I got up at dawn, made coffee, and spread out a map on the floor. The gigantic waves of 2042 had smashed into the west-facing coast of Britain and also rolled inland by way of the Severn Estuary to form an inland sea that eventually included the Vale of Oxford. After many years of heavy rain and rising sea levels, it surged and forced its way further north and west into the valleys of the southern Cotswold Hills to form a series of islands and numerous islets. Most of those were abandoned a long time ago – too cut off, too small and steep to farm, and there was an acute shortage of labour.

For the fifth time, I validated the map reference online. There it was, the dairy, Vivien’s study. I called up an old map, Ordnance Survey, 1:25,000 and experienced familiar wonderment at those beautiful miles of open countryside, the spidery trails of footpaths, some of them a thousand years old, magnificent copses once intended as cover for foxes, and hillsides too steep, even for grazing. Half asleep at my desk, I sent myself across that landscape, mile after mile, across well-tended fields and past farmhouses of local limestone, built in the vernacular style, and down hollow ways, where mossy walls of the same stone and gnarled tree roots enclosed the path.
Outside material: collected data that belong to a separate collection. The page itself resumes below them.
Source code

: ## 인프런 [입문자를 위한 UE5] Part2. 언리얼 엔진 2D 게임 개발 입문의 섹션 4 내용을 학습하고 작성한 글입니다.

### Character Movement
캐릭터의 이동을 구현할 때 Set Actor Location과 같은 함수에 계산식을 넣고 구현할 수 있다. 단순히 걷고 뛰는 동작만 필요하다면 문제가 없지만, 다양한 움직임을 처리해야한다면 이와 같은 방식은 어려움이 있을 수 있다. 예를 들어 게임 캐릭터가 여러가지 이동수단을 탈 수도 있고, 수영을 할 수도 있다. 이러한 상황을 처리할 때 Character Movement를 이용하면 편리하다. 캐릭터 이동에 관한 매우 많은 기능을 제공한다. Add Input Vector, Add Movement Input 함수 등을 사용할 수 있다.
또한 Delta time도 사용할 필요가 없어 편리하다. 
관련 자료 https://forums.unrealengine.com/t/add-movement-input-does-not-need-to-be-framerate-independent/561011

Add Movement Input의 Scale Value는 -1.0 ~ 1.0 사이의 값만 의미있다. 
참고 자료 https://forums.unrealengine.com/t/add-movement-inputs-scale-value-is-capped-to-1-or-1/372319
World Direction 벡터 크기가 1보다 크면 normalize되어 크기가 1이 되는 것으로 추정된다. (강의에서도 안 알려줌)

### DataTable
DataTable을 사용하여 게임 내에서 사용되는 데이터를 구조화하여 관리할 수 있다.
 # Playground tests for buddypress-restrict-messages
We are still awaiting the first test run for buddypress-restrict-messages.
On the 1:1,250 Official Land Registry site plan, the Barn was shown after its conversion, which was when various small outhouses were demolished. The boundaries of the ten-acre plot did not change after Blundy made his purchase. I knew from Vivien’s journals that across a wide lawn was a wooden gate in a hawthorn hedge that gave on to a path that descended through pastures to cross the stream by a footbridge. I had walked that way many times in my thoughts, always with Vivien at my side. We lingered on the footbridge, hoping to catch sight of small brown trout shooting through the broken shade.

I called up a current map, barely twenty years old, based on Nigerian satellite imagery, which showed the site of the Barn to be on one of the smaller islands, steep-sided, tree-covered, roughly three miles by two. I could not see an obvious landing point. I would need a boat with an experienced captain who could thread his way through the islands and avoid the shallows. I guessed such sailors were few and not cheap. Difficult. To approach Rose, ease matters between us and ask favours while Kevin Howard was in her life would be further humiliation. I had a higher goal, but I cared for my self-respect. I lacked the courage to abase myself. I knew no one else with spare money. The Blundy Society might contribute but then my secret would be out.

I dozed off and woke at eleven, forty-five minutes before my first seminar of the day. In a hurry, I tried the Bodleian but could not get a line. I was due to teach Mabel Fisk’s The Hammer , an early novella about first love. A masterpiece. The setting was Glasgow. An eighteen-year-old lad, son of an Italian waiter, works in a quick-change tyre franchise. A lass his age comes by one day with a flat tyre on her open-top sports car, a recent birthday present. They fall in love. She’s from a wealthy bohemian family – her mother is an artist, the father is a well-known jazz pianist who takes an immediate dislike to his daughter’s boyfriend. He’s too low-class for her. On the evening of a big concert, the young man vengefully removes a wooden piece – the hammer – from the jazz player’s piano. The E above middle C won’t play and he has to improvise around it. The novel ends sadly, with the young couple going their separate ways, but not before a hilarious and moving speech from the boy’s father, the waiter. Many of Fisk’s later themes of love, revenge, class and integrity are condensed within this simple coming-of-age tale, one of the loveliest literary achievements of the late twenty-first century. Only a master could evoke such laughter and tears. Only Shakespeare could have conjured such a finale as the antic figure of the Glaswegian waiter with his Scots-Italian accent. After a lyrical remonstration, he bestows forgiveness on the small cast of characters. So warm and wise and funny.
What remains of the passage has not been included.